◆ TASK GOAL
State the number of lines below in which the word "similar" appears. Nothing else belongs in the answer.

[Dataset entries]
++++++++++

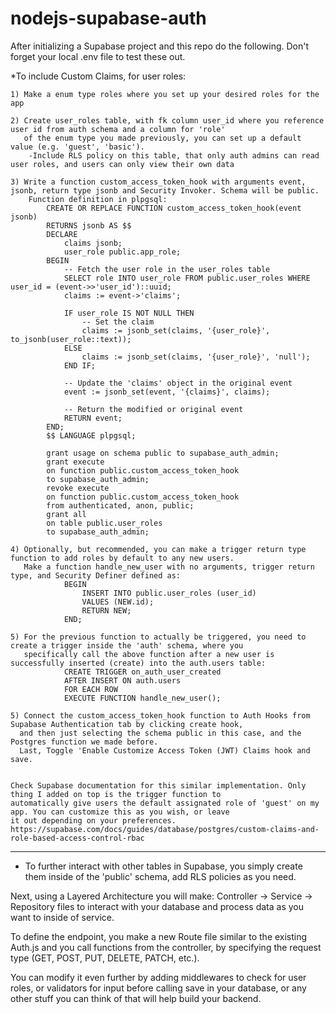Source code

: # nodejs-supabase-auth
After initializing a Supabase project and this repo do the following. Don't forget your local .env file to test these out.

*To include Custom Claims, for user roles:

    1) Make a enum type roles where you set up your desired roles for the app

    2) Create user_roles table, with fk column user_id where you reference user id from auth schema and a column for 'role'
       of the enum type you made previously, you can set up a default value (e.g. 'guest', 'basic').
        -Include RLS policy on this table, that only auth admins can read user roles, and users can only view their own data

    3) Write a function custom_access_token_hook with arguments event, jsonb, return type jsonb and Security Invoker. Schema will be public.
        Function definition in plpgsql:
            CREATE OR REPLACE FUNCTION custom_access_token_hook(event jsonb)
            RETURNS jsonb AS $$
            DECLARE
                claims jsonb;
                user_role public.app_role;
            BEGIN
                -- Fetch the user role in the user_roles table
                SELECT role INTO user_role FROM public.user_roles WHERE user_id = (event->>'user_id')::uuid;
                claims := event->'claims';
                
                IF user_role IS NOT NULL THEN
                    -- Set the claim
                    claims := jsonb_set(claims, '{user_role}', to_jsonb(user_role::text));
                ELSE
                    claims := jsonb_set(claims, '{user_role}', 'null');
                END IF;

                -- Update the 'claims' object in the original event
                event := jsonb_set(event, '{claims}', claims);
                
                -- Return the modified or original event
                RETURN event;
            END;
            $$ LANGUAGE plpgsql;
            
            grant usage on schema public to supabase_auth_admin;
            grant execute
            on function public.custom_access_token_hook
            to supabase_auth_admin;
            revoke execute
            on function public.custom_access_token_hook
            from authenticated, anon, public;
            grant all
            on table public.user_roles
            to supabase_auth_admin;

    4) Optionally, but recommended, you can make a trigger return type function to add roles by default to any new users.
       Make a function handle_new_user with no arguments, trigger return type, and Security Definer defined as:
                BEGIN
                    INSERT INTO public.user_roles (user_id)
                    VALUES (NEW.id);
                    RETURN NEW;
                END;
    
    5) For the previous function to actually be triggered, you need to create a trigger inside the 'auth' schema, where you
       specifically call the above function after a new user is successfully inserted (create) into the auth.users table:
                CREATE TRIGGER on_auth_user_created
                AFTER INSERT ON auth.users
                FOR EACH ROW
                EXECUTE FUNCTION handle_new_user();

    5) Connect the custom_access_token_hook function to Auth Hooks from Supabase Authentication tab by clicking create hook,
      and then just selecting the schema public in this case, and the Postgres function we made before.
      Last, Toggle 'Enable Customize Access Token (JWT) Claims hook and save. 

    
    Check Supabase documentation for this similar implementation. Only thing I added on top is the trigger function to 
    automatically give users the default assignated role of 'guest' on my app. You can customize this as you wish, or leave 
    it out depending on your preferences.
    https://supabase.com/docs/guides/database/postgres/custom-claims-and-role-based-access-control-rbac

______________________________________

* To further interact with other tables in Supabase, you simply create them inside of the 'public' schema, add RLS policies as you need.

Next, using a Layered Architecture you will make:
Controller -> Service -> Repository files to interact with your database and process data as you want to inside of service.

To define the endpoint, you make a new Route file similar to the existing Auth.js and you call functions from the controller, 
by specifying the request type (GET, POST, PUT, DELETE, PATCH, etc.).

You can modify it even further by adding middlewares to check for user roles, or validators for input before calling save in your
database, or any other stuff you can think of that will help build your backend.
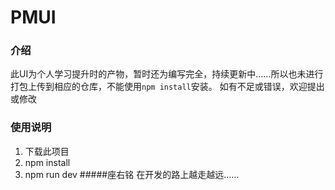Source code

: # PMUI

### 介绍
此UI为个人学习提升时的产物，暂时还为编写完全，持续更新中……所以也未进行打包上传到相应的仓库，不能使用`npm install`安装。
如有不足或错误，欢迎提出或修改
### 使用说明
1. 下载此项目
2. npm install
3. npm run dev
#####座右铭
在开发的路上越走越远……
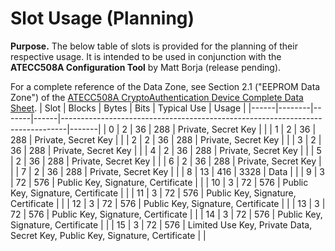 # Slot Usage (Planning)
**Purpose.** The below table of slots is provided for the planning of their respective usage. It is intended to be used in conjunction with the **ATECC508A Configuration Tool** by Matt Borja (release pending).

For a complete reference of the Data Zone, see Section 2.1 ("EEPROM Data Zone") of the [ATECC508A CryptoAuthentication Device Complete Data Sheet](https://content.arduino.cc/assets/mkr-microchip_atecc508a_cryptoauthentication_device_summary_datasheet-20005927a.pdf).
| Slot | Blocks | Bytes | Bits | Typical Use                                                                   | Usage |
|------|--------|-------|------|-------------------------------------------------------------------------------|-------|
| 0    | 2      | 36    | 288  | Private, Secret Key                                                           |       |
| 1    | 2      | 36    | 288  | Private, Secret Key                                                           |       |
| 2    | 2      | 36    | 288  | Private, Secret Key                                                           |       |
| 3    | 2      | 36    | 288  | Private, Secret Key                                                           |       |
| 4    | 2      | 36    | 288  | Private, Secret Key                                                           |       |
| 5    | 2      | 36    | 288  | Private, Secret Key                                                           |       |
| 6    | 2      | 36    | 288  | Private, Secret Key                                                           |       |
| 7    | 2      | 36    | 288  | Private, Secret Key                                                           |       |
| 8    | 13     | 416   | 3328 | Data                                                                          |       |
| 9    | 3      | 72    | 576  | Public Key, Signature, Certificate                                            |       |
| 10   | 3      | 72    | 576  | Public Key, Signature, Certificate                                            |       |
| 11   | 3      | 72    | 576  | Public Key, Signature, Certificate                                            |       |
| 12   | 3      | 72    | 576  | Public Key, Signature, Certificate                                            |       |
| 13   | 3      | 72    | 576  | Public Key, Signature, Certificate                                            |       |
| 14   | 3      | 72    | 576  | Public Key, Signature, Certificate                                            |       |
| 15   | 3      | 72    | 576  | Limited Use Key, Private Data, Secret Key, Public Key, Signature, Certificate |       |
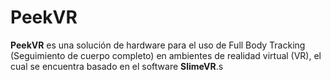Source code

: # PeekVR

**PeekVR** es una solución de hardware para el uso de Full Body Tracking (Seguimiento de cuerpo completo) en ambientes de realidad virtual (VR), el cual se encuentra basado en el software **SlimeVR**.s
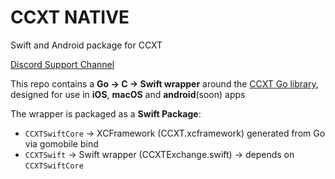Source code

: # CCXT NATIVE

Swift and Android package for CCXT

[Discord Support Channel](https://discord.gg/QWWq5CAQcG)

This repo contains a **Go → C → Swift wrapper** around the [CCXT Go library](https://github.com/ccxt/ccxt/tree/master/go/v4), 
designed for use in **iOS**, **macOS** and **android**(soon) apps

The wrapper is packaged as a **Swift Package**:

- `CCXTSwiftCore` → XCFramework (CCXT.xcframework) generated from Go via gomobile bind
- `CCXTSwift` → Swift wrapper (CCXTExchange.swift) → depends on `CCXTSwiftCore`
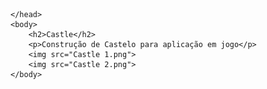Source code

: <!DOCTYPE html>
<html>
    <head>
        
    </head>
    <body>
        <h2>Castle</h2>
        <p>Construção de Castelo para aplicação em jogo</p>
        <img src="Castle 1.png">
        <img src="Castle 2.png">
    </body>
</html>
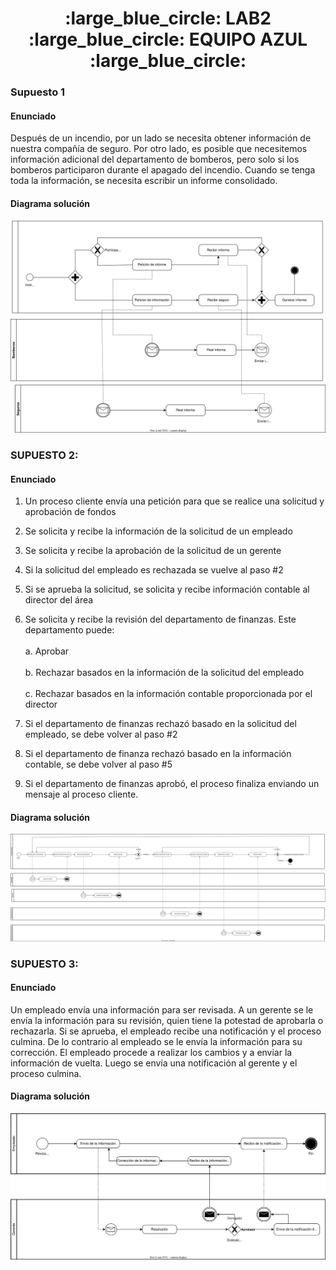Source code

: <center> <h1> :large_blue_circle: LAB2 :large_blue_circle: EQUIPO AZUL :large_blue_circle: </h1></center>

### Supuesto 1

#### Enunciado

Después de un incendio, por un lado se necesita obtener información de nuestra compañía de seguro. Por otro lado, es posible que necesitemos información adicional del departamento de bomberos, pero solo si los bomberos participaron durante el apagado del incendio. Cuando se tenga toda la información, se necesita escribir un informe consolidado.

#### Diagrama solución

<img src=./svgs/supuesto1.svg>

### SUPUESTO 2:

#### Enunciado

1. Un proceso cliente envía una petición para que se realice una solicitud y aprobación de fondos

2. Se solicita y recibe la información de la solicitud de un empleado

3. Se solicita y recibe la aprobación de la solicitud de un gerente
4. Si la solicitud del empleado es rechazada se vuelve al paso #2
5. Si se aprueba la solicitud, se solicita y recibe información contable al director del área
6. Se solicita y recibe la revisión del departamento de finanzas. Este departamento puede:<br>
<br>a. Aprobar<br>
<br>b. Rechazar basados en la información de la solicitud del empleado<br>
<br>c. Rechazar basados en la información contable proporcionada por el director

7. Si el departamento de finanzas rechazó basado en la solicitud del empleado, se debe volver al paso #2
8. Si el departamento de finanza rechazó basado en la información contable, se debe volver al paso #5
9. Si el departamento de finanzas aprobó, el proceso finaliza enviando un mensaje al proceso cliente.

#### Diagrama solución

<img src=./svgs/supuesto2.svg>

### SUPUESTO 3:

#### Enunciado

Un empleado envía una información para ser revisada. A un gerente se le envía la información para su revisión, quien tiene la potestad de aprobarla o rechazarla. Si se aprueba, el empleado recibe una notificación y el proceso culmina. De lo contrario al empleado se le envía la información para su corrección. El empleado procede a realizar los cambios y a enviar la información de vuelta. Luego se envía una notificación al gerente y el proceso culmina.

#### Diagrama solución

<img src=./svgs/supuesto3.svg>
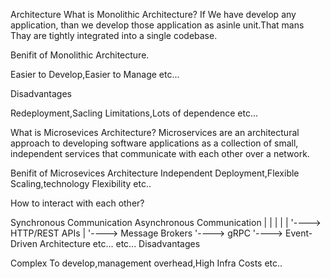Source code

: Architecture
What is Monolithic Architecture?
If We have develop any application, than we develop those application as asinle unit.That mans Thay are tightly integrated into a single codebase.

Benifit of Monolithic Architecture.

Easier to Develop,Easier to Manage etc...

Disadvantages

Redeployment,Sacling Limitations,Lots of dependence etc...

What is Microsevices Architecture?
Microservices are an architectural approach to developing software applications as a collection of small, independent services that communicate with each other over a network.

Benifit of Microsevices Architecture
Independent Deployment,Flexible Scaling,technology Flexibility etc..

How to interact with each other?

 Synchronous Communication                 Asynchronous Communication
  |  |                                         |   |
  |  '----> HTTP/REST APIs                     |   '----> Message Brokers
  '----> gRPC                                  '----> Event-Driven Architecture
   etc...                                      etc...
Disadvantages

Complex To develop,management overhead,High Infra Costs etc..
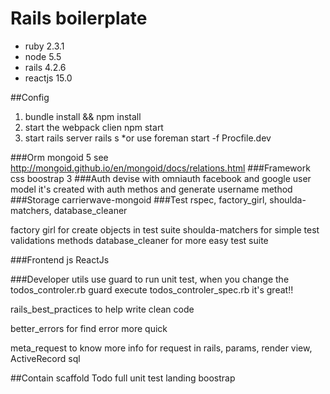 # Rails boilerplate

* ruby 2.3.1
* node 5.5
* rails 4.2.6
* reactjs 15.0

##Config
1. bundle install && npm install
2. start the webpack clien npm start
3. start rails server rails s
*or use foreman start -f Procfile.dev

###Orm
mongoid 5
see http://mongoid.github.io/en/mongoid/docs/relations.html
###Framework css
boostrap 3
###Auth
devise
with omniauth facebook and google
user model it's created with auth methos and generate username method
###Storage
carrierwave-mongoid
###Test
rspec, factory_girl, shoulda-matchers, database_cleaner

factory girl for create objects in test suite
shoulda-matchers for simple test validations methods
database_cleaner for more easy test suite

###Frontend js
ReactJs

###Developer utils
use guard to run unit test, when you change the todos_controler.rb guard execute todos_controler_spec.rb it's great!!

rails_best_practices to help write clean code

better_errors for find error more quick

meta_request to know more info for request in rails, params, render view, ActiveRecord sql

##Contain
scaffold Todo full unit test
landing boostrap

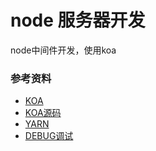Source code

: # node 服务器开发
node中间件开发，使用koa

### 参考资料 
* [KOA](https://koa.bootcss.com/)  
* [KOA源码](https://github.com/koajs/koa)  
* [YARN](https://yarn.bootcss.com/docs/usage/)  
* [DEBUG调试](https://github.com/visionmedia/debug)
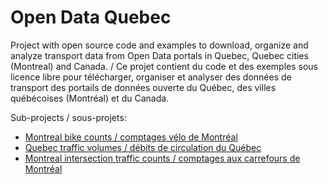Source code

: # Open Data Quebec
Project with open source code and examples to download, organize and analyze transport data from Open Data portals in Quebec, Quebec cities (Montreal) and Canada. / Ce projet contient du code et des exemples sous licence libre pour télécharger, organiser et analyser des données de transport des portails de données ouverte du Québec, des villes québécoises (Montréal) et du Canada.

Sub-projects / sous-projets:
* [Montreal bike counts / comptages vélo de Montréal](./MontrealBikeCounts)
* [Quebec traffic volumes / débits de circulation du Québec](./QuebecTrafficVolumes)
* [Montreal intersection traffic counts / comptages aux carrefours de Montréal](./MontrealIntersectionCounts)

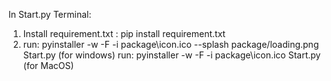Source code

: In Start.py Terminal:

1. Install requirement.txt : pip install requirement.txt
2. run: pyinstaller -w -F -i package\icon.ico --splash package/loading.png Start.py (for windows)
   run: pyinstaller -w -F -i package\icon.ico Start.py (for MacOS)
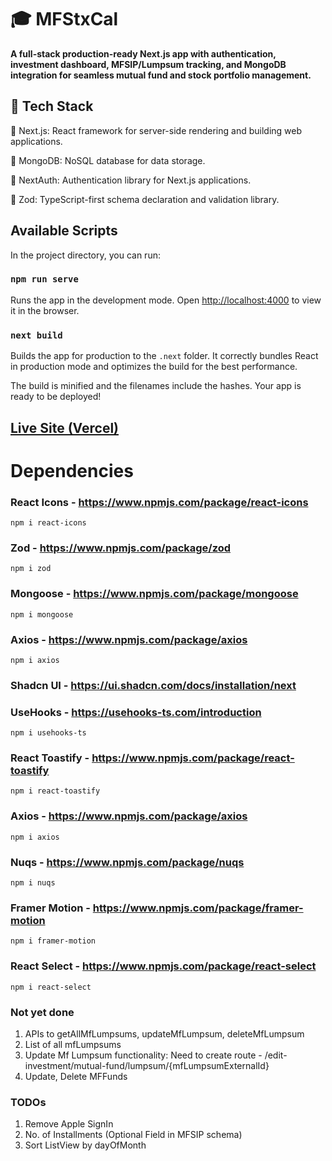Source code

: # 🎓 MFStxCal

**A full-stack production-ready Next.js app with authentication, investment dashboard, MFSIP/Lumpsum tracking, and MongoDB integration for seamless mutual fund and stock portfolio management.**

## 🚀 Tech Stack

🚀 Next.js: React framework for server-side rendering and building web applications.

🍃 MongoDB: NoSQL database for data storage.

🔐 NextAuth: Authentication library for Next.js applications.

📏 Zod: TypeScript-first schema declaration and validation library.

## Available Scripts

In the project directory, you can run:

### `npm run serve`

Runs the app in the development mode.
Open [http://localhost:4000](http://localhost:3000) to view it in the browser.

### `next build`

Builds the app for production to the `.next` folder.
It correctly bundles React in production mode and optimizes the build for the best performance.

The build is minified and the filenames include the hashes.
Your app is ready to be deployed!

## [Live Site (Vercel)](https://mf-stx-cal.vercel.app/)

# Dependencies

### React Icons - https://www.npmjs.com/package/react-icons
    npm i react-icons

### Zod - https://www.npmjs.com/package/zod
    npm i zod

### Mongoose - https://www.npmjs.com/package/mongoose
    npm i mongoose

### Axios - https://www.npmjs.com/package/axios
    npm i axios

### Shadcn UI - https://ui.shadcn.com/docs/installation/next

### UseHooks - https://usehooks-ts.com/introduction
    npm i usehooks-ts

### React Toastify - https://www.npmjs.com/package/react-toastify
    npm i react-toastify

### Axios - https://www.npmjs.com/package/axios
    npm i axios

### Nuqs - https://www.npmjs.com/package/nuqs
    npm i nuqs

### Framer Motion - https://www.npmjs.com/package/framer-motion
    npm i framer-motion

### React Select - https://www.npmjs.com/package/react-select
    npm i react-select




### Not yet done
1. APIs to getAllMfLumpsums, updateMfLumpsum, deleteMfLumpsum
2. List of all mfLumpsums
3. Update  Mf Lumpsum functionality: Need to create route - /edit-investment/mutual-fund/lumpsum/{mfLumpsumExternalId}
4. Update, Delete MFFunds

### TODOs
1. Remove Apple SignIn
2. No. of Installments (Optional Field in MFSIP schema)
3. Sort ListView by dayOfMonth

++++++++++

◆ TASK RESULT
2